L’eau et l’assainissement, moteurs de l’économie verte
Chaque jour, 200 000 êtres humains supplémentaires viennent accentuer la pression sur les ressources, et nous serons 9 milliards en 2050, principalement dans les villes. Dans ce contexte, il ne peut y avoir de développement économique sans un accès à l’eau et à l’assainissement.
Accéder à une eau de qualité, éloigner les eaux usées des habitants, préserver l’environnement aquatique des pollutions urbaines et industrielles et gérer les eaux pluviales, tout cela nécessite, certes, des investissements lourds.
Mais les conséquences externes positives générées pour l’économie sont très élevées.

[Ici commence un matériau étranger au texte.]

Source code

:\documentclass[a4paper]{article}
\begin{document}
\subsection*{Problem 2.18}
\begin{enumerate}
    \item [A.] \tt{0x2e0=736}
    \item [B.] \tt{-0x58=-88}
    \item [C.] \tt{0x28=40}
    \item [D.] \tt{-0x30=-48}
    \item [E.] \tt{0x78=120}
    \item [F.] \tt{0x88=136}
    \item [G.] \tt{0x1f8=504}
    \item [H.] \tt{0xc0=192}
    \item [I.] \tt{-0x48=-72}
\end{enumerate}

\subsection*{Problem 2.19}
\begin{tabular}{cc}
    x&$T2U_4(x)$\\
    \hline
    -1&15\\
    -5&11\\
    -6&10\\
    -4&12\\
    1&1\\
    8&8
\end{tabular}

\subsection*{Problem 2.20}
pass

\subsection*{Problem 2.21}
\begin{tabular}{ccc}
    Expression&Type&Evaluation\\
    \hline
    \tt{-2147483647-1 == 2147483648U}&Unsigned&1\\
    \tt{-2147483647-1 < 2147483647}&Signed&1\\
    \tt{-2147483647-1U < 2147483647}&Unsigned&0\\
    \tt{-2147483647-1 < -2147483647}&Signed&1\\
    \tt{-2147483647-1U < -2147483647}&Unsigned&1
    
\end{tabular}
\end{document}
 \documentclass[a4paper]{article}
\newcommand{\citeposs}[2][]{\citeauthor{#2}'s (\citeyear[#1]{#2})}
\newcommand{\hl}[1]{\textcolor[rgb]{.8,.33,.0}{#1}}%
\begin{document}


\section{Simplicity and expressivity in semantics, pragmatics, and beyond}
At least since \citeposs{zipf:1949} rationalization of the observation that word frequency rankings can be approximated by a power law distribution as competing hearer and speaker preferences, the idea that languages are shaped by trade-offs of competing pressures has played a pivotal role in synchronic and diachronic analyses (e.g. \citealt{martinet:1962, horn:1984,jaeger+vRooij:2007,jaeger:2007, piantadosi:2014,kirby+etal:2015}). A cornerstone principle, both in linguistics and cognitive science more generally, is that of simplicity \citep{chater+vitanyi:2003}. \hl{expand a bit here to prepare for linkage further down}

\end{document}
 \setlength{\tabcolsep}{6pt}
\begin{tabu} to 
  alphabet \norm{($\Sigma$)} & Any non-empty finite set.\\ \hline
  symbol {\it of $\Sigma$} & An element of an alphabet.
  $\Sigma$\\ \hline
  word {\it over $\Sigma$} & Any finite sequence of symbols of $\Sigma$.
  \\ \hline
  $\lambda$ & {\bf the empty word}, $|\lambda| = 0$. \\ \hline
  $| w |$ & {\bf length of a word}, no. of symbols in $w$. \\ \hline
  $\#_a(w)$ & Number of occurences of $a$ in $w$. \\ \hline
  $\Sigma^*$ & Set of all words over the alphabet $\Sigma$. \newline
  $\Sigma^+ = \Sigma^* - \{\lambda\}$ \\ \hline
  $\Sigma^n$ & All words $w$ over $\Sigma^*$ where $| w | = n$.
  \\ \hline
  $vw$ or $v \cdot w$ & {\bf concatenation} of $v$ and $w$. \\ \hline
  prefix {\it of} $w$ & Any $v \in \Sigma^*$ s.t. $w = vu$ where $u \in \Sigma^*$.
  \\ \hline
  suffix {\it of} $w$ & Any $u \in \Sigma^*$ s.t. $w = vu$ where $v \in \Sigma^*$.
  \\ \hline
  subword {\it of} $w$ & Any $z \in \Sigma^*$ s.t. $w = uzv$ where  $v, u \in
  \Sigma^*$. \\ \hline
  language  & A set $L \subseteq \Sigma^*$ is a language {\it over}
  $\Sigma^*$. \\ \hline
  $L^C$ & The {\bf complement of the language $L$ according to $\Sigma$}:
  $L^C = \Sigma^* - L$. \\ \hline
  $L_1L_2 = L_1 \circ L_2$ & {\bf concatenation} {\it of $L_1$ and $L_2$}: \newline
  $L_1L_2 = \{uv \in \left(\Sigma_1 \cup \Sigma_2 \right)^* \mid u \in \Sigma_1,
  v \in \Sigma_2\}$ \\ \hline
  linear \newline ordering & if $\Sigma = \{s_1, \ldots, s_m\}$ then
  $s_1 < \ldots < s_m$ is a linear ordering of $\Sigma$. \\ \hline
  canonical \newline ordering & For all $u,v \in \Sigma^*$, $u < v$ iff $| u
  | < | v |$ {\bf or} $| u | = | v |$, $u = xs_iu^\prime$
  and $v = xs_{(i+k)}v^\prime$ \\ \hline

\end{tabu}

Les travaux de l’OMS dans les pays émergents montrent qu’un dollar investi dans l’eau génère un bénéfice de deux dollars pour la société. Dans l’assainissement, le rapport est de cinq pour un.
REPÈRES
La hausse démographique, l’urbanisation du monde, le changement climatique et ses impacts ainsi que la diminution des ressources naturelles mettent à mal le modèle sur lequel s’est fondée la prospérité économique des sociétés occidentales.
Le développement d’une « économie verte » n’est pas un luxe, mais une nécessité. La crise s’installant, le concept semble cependant s’étioler, et même le sommet de la Terre « Rio + 20 » n’a pas pleinement réussi à ancrer ce concept dans le concret.
Les débats sont focalisés à présent, en France en particulier, sur l’industrialisation et la création d’emplois, en semblant oublier parfois la couleur de la croissance.
Un développement économique et sociétal
Dessaler l’eau de mer
La plus grande usine de dessalement d’eau de mer vient d’être mise en route en Australie, à Melbourne. Cette technique a longtemps été considérée comme énergivore, avec un impact non négligeable sur l’environnement. Les innovations technologiques permettent aujourd’hui de la rendre attractive et compétitive.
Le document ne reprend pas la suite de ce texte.